Passive Aggressive: Is There Ever a Time for It?|
As children, many of us learn about the dangers of gossip. “If you don’t have something to nice, don’t say anything at all”-or so we learn during our more Bambi-prone years. In the professional world, though, dynamics can be just a little bit different. For starters, professional relationships aren’t required to be 100% pleasant or personal in order to be very successful relationships. Hypothetically, two people can be perfectly ambivalent towards one another on a personal level and add more value to their firm together than they ever could separately. But there are still instances where the lessons we learned as children are important to our professional relationships.
Knowing when to confront a colleague and when to work it out on your own
It can seem like it’s easier, when you’re in a situation where someone in your professional life doesn’t seem personally compatible with you, to take a minute, complain about that colleague to someone else, and to avoid confronting the colleague about whatever issue is at hand. Many of the issues you might have with colleagues end up being momentary, fleeting, and not worth the confrontation.
But is this process-what feels like “working it out” with a third party-an acceptable way to confront the momentary frustrations of a professional relationship? It’s hard to understand the exact reason why it seems so much harder to choose confrontation instead of avoidance.

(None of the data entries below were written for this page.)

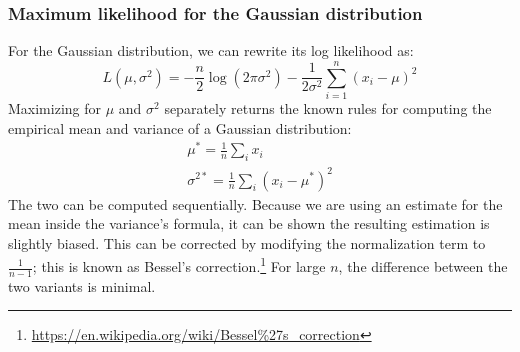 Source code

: \subsubsection*{Maximum likelihood for the Gaussian distribution}

For the Gaussian distribution, we can rewrite its log likelihood as:
%
$$
L(\mu, \sigma^2) = - \frac{n}{2}\log(2\pi \sigma^2) - \frac{1}{2\sigma^2}\sum_{i=1}^n(x_i-\mu)^2
$$
%
Maximizing for $\mu$ and $\sigma^2$ separately returns the known rules for computing the empirical mean and variance of a Gaussian distribution:
%
\begin{gather}
\mu^*=\frac{1}{n}\sum_i x_i \\\sigma^{2*}=\frac{1}{n}\sum_i(x_i-\mu^*)^2
\end{gather}
%
The two can be computed sequentially. Because we are using an estimate for the mean inside the variance’s formula, it can be shown the resulting estimation is slightly biased. This can be corrected by modifying the normalization term to $\frac{1}{n-1}$; this is known as Bessel’s correction.\footnote{\url{https://en.wikipedia.org/wiki/Bessel\%27s\_correction}} For large $n$, the difference between the two variants is minimal. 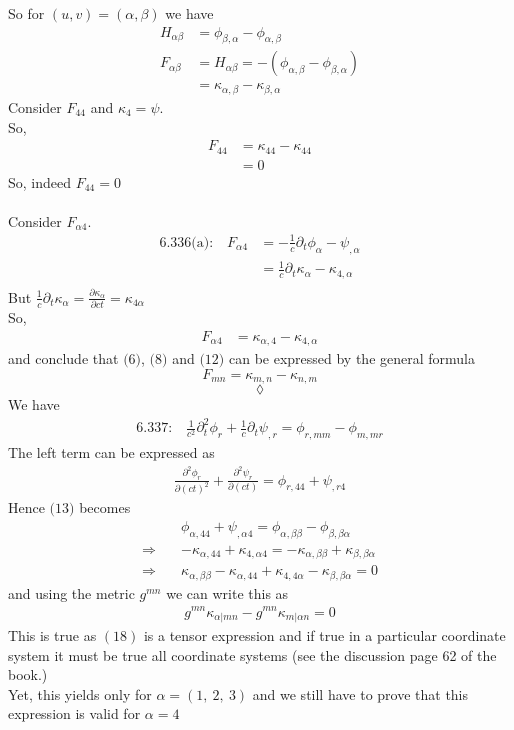 So for $(u,v) = (\alpha,\beta)$ we have 
\begin{align}
H_{\alpha\beta} &=\phi_{\beta,\alpha}-\phi_{\alpha,\beta}\\
F_{\alpha\beta} &= H_{\alpha\beta}= -\left(\phi_{\alpha,\beta}-\phi_{\beta,\alpha}\right)\\
&= \kappa_{\alpha,\beta}-\kappa_{\beta,\alpha}
\end{align}
Consider $F_{44}$ and $\kappa_4= \psi$.\\
So,
\begin{align}
F_{44} &= \kappa_{44}-\kappa_{44}\\
&=0
\end{align}
So, indeed $F_{44}=0$\\\\
Consider $F_{\alpha 4}$.\\
\begin{align}
\text{6.336(a):}\quad F_{\alpha 4} &= -\frac{1}{c}\partial_t \phi_{\alpha}-\psi_{,\alpha}\\
&= \frac{1}{c}\partial_t \kappa_{\alpha}-\kappa_{4,\alpha}\\
\end{align}
But $ \frac{1}{c}\partial_t \kappa_{\alpha}= \frac{\partial \kappa_{\alpha}}{\partial ct} =  \kappa_{4\alpha}$\\
So, 
\begin{align}
F_{\alpha 4} &=\kappa_{\alpha, 4} -\kappa_{4,\alpha}
\end{align}
and conclude that  $\text{(6)}$, $\text{(8)}$ and $\text{(12)}$ can be expressed by the general formula
$$F_{mn}= \kappa_{m,n}-\kappa_{n,m}$$
$$\lozenge$$
We have 
\begin{align}\text{6.337:}\quad \frac{1}{c^2}\partial^2_t \phi_r+\frac{1}{c}\partial_t\psi_{,r} = \phi_{r,mm}-\phi_{m,mr}
\end{align} 
The left term can be expressed as 
\begin{align}
\frac{\partial^2 \phi_r}{\partial (ct)^2}+\frac{\partial^2 \psi_r}{\partial (ct)}= \phi_{r,44}+\psi_{,r4}
\end{align}
Hence $\text{(13)}$ becomes
\begin{align}
&\phi_{\alpha,44}+\psi_{,\alpha 4}=\phi_{\alpha,\beta\beta}-\phi_{\beta,\beta\alpha}\\
\Rightarrow\quad & -\kappa_{\alpha,44}+\kappa_{4,\alpha 4}=-\kappa_{\alpha,\beta\beta}+\kappa_{\beta,\beta\alpha}\\
\Rightarrow\quad & \kappa_{\alpha,\beta\beta}-\kappa_{\alpha,44}+ \kappa_{4,4 \alpha}-\kappa_{\beta,\beta\alpha}=0
\end{align}
and using the metric $g^{mn}$ we can write this as 
\begin{align}
g^{mn}\kappa_{\alpha|mn}-g^{mn}\kappa_{m|\alpha n}=0
\end{align}
This is true as $(18)$ is a tensor expression and if true in a particular coordinate system it must be true all coordinate systems (see the discussion page 62 of the book.)\\
Yet, this yields only for $\alpha = (1,\ 2,\ 3)$ and we still have to prove that this expression is valid for $\alpha=4$

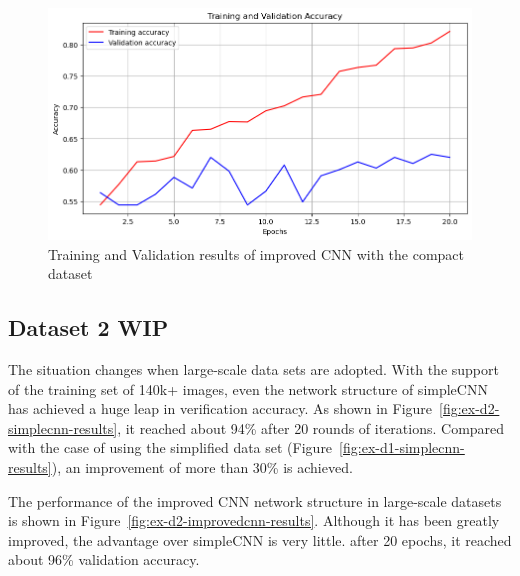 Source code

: \documentclass[final]{cvpr}
\begin{document}
\begin{figure}[t]
   \centering
   \includegraphics[width=0.9\linewidth]{img/ex-d1-improvedcnn-accuracy-results.png}
   \caption{Training and Validation results of improved CNN with the compact dataset}
   \label{fig:ex-d1-improvedcnn-results}
\end{figure}



\subsection{Dataset 2 WIP}

The situation changes when large-scale data sets are adopted. With the support of the training set of 140k+ images, even the network structure of simpleCNN has achieved a huge leap in verification accuracy. As shown in Figure~\ref*{fig:ex-d2-simplecnn-results}, it reached about 94\% after 20 rounds of iterations. Compared with the case of using the simplified data set (Figure~\ref*{fig:ex-d1-simplecnn-results}), an improvement of more than 30\% is achieved.

The performance of the improved CNN network structure in large-scale datasets is shown in Figure~\ref*{fig:ex-d2-improvedcnn-results}. Although it has been greatly improved, the advantage over simpleCNN is very little. after 20 epochs, it reached about 96\% validation accuracy.
\end{document}

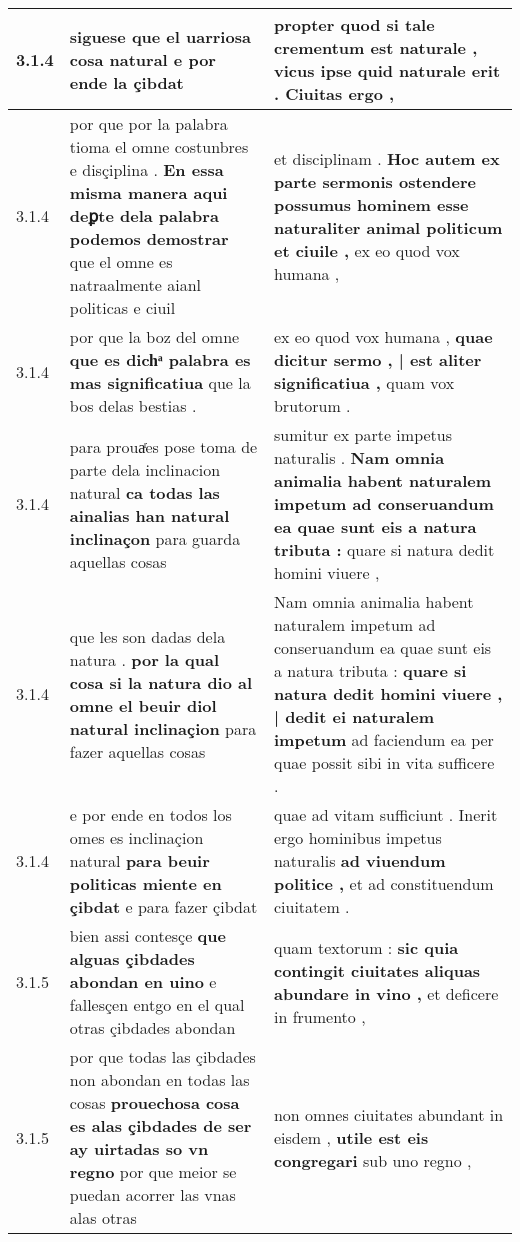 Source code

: \begin{tabular}{|p{1cm}|p{6.5cm}|p{6.5cm}|}
3.1.4 & siguese \textbf{ que el uarriosa cosa natural } e por ende la çibdat & propter quod si tale crementum est naturale , \textbf{ vicus ipse quid naturale erit . } Ciuitas ergo , \\\hline
3.1.4 & por que por la palabra tioma el omne costunbres e disçiplina . \textbf{ En essa misma manera aqui deꝑte dela palabra podemos demostrar } que el omne es natraalmente aianl politicas e ciuil & et disciplinam . \textbf{ Hoc autem ex parte sermonis ostendere possumus hominem esse naturaliter animal politicum et ciuile , } ex eo quod vox humana , \\\hline
3.1.4 & por que la boz del omne \textbf{ que es dichͣ palabra es mas significatiua } que la bos delas bestias . & ex eo quod vox humana , \textbf{ quae dicitur sermo , | est aliter significatiua , } quam vox brutorum . \\\hline
3.1.4 & para prouaͬes pose toma de parte dela inclinacion natural \textbf{ ca todas las ainalias han natural inclinaçon } para guarda aquellas cosas & sumitur ex parte impetus naturalis . \textbf{ Nam omnia animalia habent naturalem impetum ad conseruandum ea quae sunt eis a natura tributa : } quare si natura dedit homini viuere , \\\hline
3.1.4 & que les son dadas dela natura . \textbf{ por la qual cosa si la natura dio al omne el beuir diol natural inclinaçion } para fazer aquellas cosas & Nam omnia animalia habent naturalem impetum ad conseruandum ea quae sunt eis a natura tributa : \textbf{ quare si natura dedit homini viuere , | dedit ei naturalem impetum } ad faciendum ea per quae possit sibi in vita sufficere . \\\hline
3.1.4 & e por ende en todos los omes es inclinaçion natural \textbf{ para beuir politicas miente en çibdat } e para fazer çibdat & quae ad vitam sufficiunt . Inerit ergo hominibus impetus naturalis \textbf{ ad viuendum politice , } et ad constituendum ciuitatem . \\\hline
3.1.5 & bien assi contesçe \textbf{ que alguas çibdades abondan en uino } e fallesçen entgo en el qual otras çibdades abondan & quam textorum : \textbf{ sic quia contingit ciuitates aliquas abundare in vino , } et deficere in frumento , \\\hline
3.1.5 & por que todas las çibdades non abondan en todas las cosas \textbf{ prouechosa cosa es alas çibdades de ser ay uirtadas so vn regno } por que meior se puedan acorrer las vnas alas otras & non omnes ciuitates abundant in eisdem , \textbf{ utile est eis congregari } sub uno regno , \\\hline

\end{tabular}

Should women be aggressively confrontational in the workplace? Or Passive Aggressive?
Feedback sucks. Giving feedback is not easy. And being on the receiving end of a feedback session can be even worse than being the one who delivers the feedback. The term “feedback” can represent a few things in this case, two of which bring up some of the same problems:
Feedback (to me) encompasses both 1) classes of things that one needs to improve on and 2) classes of issues with workplace interpersonal relationships. For example, telling someone that they need to be more detail-focused while working on their Excel modeling is a different type of feedback than telling someone that your feelings are hurt because of their behavior. Both types of feedback require confrontational conversations, and they both require a high degree of articulate speech, often including logic, concrete examples, and suggestions for improvement.
So should women be more confrontational in the workplace? The answer isn’t clear. Confrontational conversations are really hard, and can feel unnatural-especially if either conversationalist is someone who hasn’t had much experience with teamwork and communal success. We often suffer from our desires to be liked, and to keep the peace– and we haven’t been taught or expected to be able to exhibit constructive aggression. So we avoid tough situations. I’m not saying this is an excuse for why women conspire, collude, exclude, manipulate and cuttingly use their words. But it does make it easier to understand why we might tend to complain about what someone is doing wrong, rather than bring that thing up to them and discussing it.
In professional situations, trying to vent-or trying to “work through” communications issues-isn’t necessarily a bad thing. But what can be negative is if you end up venting to a fellow coworker, or put yourself in a situation where word of your malcontent will end up reaching back to the object of the issue. This type of decision-making can easily turn into a game of “Telephone,” – meaning that your words will be twisted, and you could end up creating a much worse situation than you might have intended. And there’s some evidence that women struggle with this more than men tend to. According to a 2011 International Association for Conflict Management study, men tend to use conflict avoidance in order to choose their battles, whereas women appear to use conflict avoidance as a way to hide their feelings and thus cope with their anxiety about conflict.
For whatever reason, it can often feel as if there’s no greater punishment for a young woman than to feel left out of– or to be the brunt of– stinging gossip. There is likely not one woman among us who hasn’t, at some point, been excluded from the “in” group or hurt by vicious. But that topic can be left for another day.
Say it to your colleague’s face?
Avoiding conflict doesn’t make us bullies. Having confrontational conversations can be very difficult to pull off successfully. Sometimes, we try to work interpersonal issues out “backstage”-confiding in those around us to vent anger or work through confusing situations-and circumvent that conflict because we don’t want to hurt a colleague’s feelings or create problems where there previously weren’t any.
I personally don’t like giving feedback because I fear that if I do, I’ll have opened a can of worms and given the other person cause to lash out at me with all the feedback that I fear receiving. Although I know that that’s an unreasonable fear, it still holds me back from giving direct feedback as often as should. I fear backlash, and I fear bruising egos and feelings of people who I value highly. But the damage that can occur from misdirected aggression can be far more hurtful than a direct confrontation could ever be. In the professional realm the following rule is best followed: If you don’t have something nice to say, say it off-campus to a personal friend outside of your industry. Otherwise, just say it to your colleague’s face.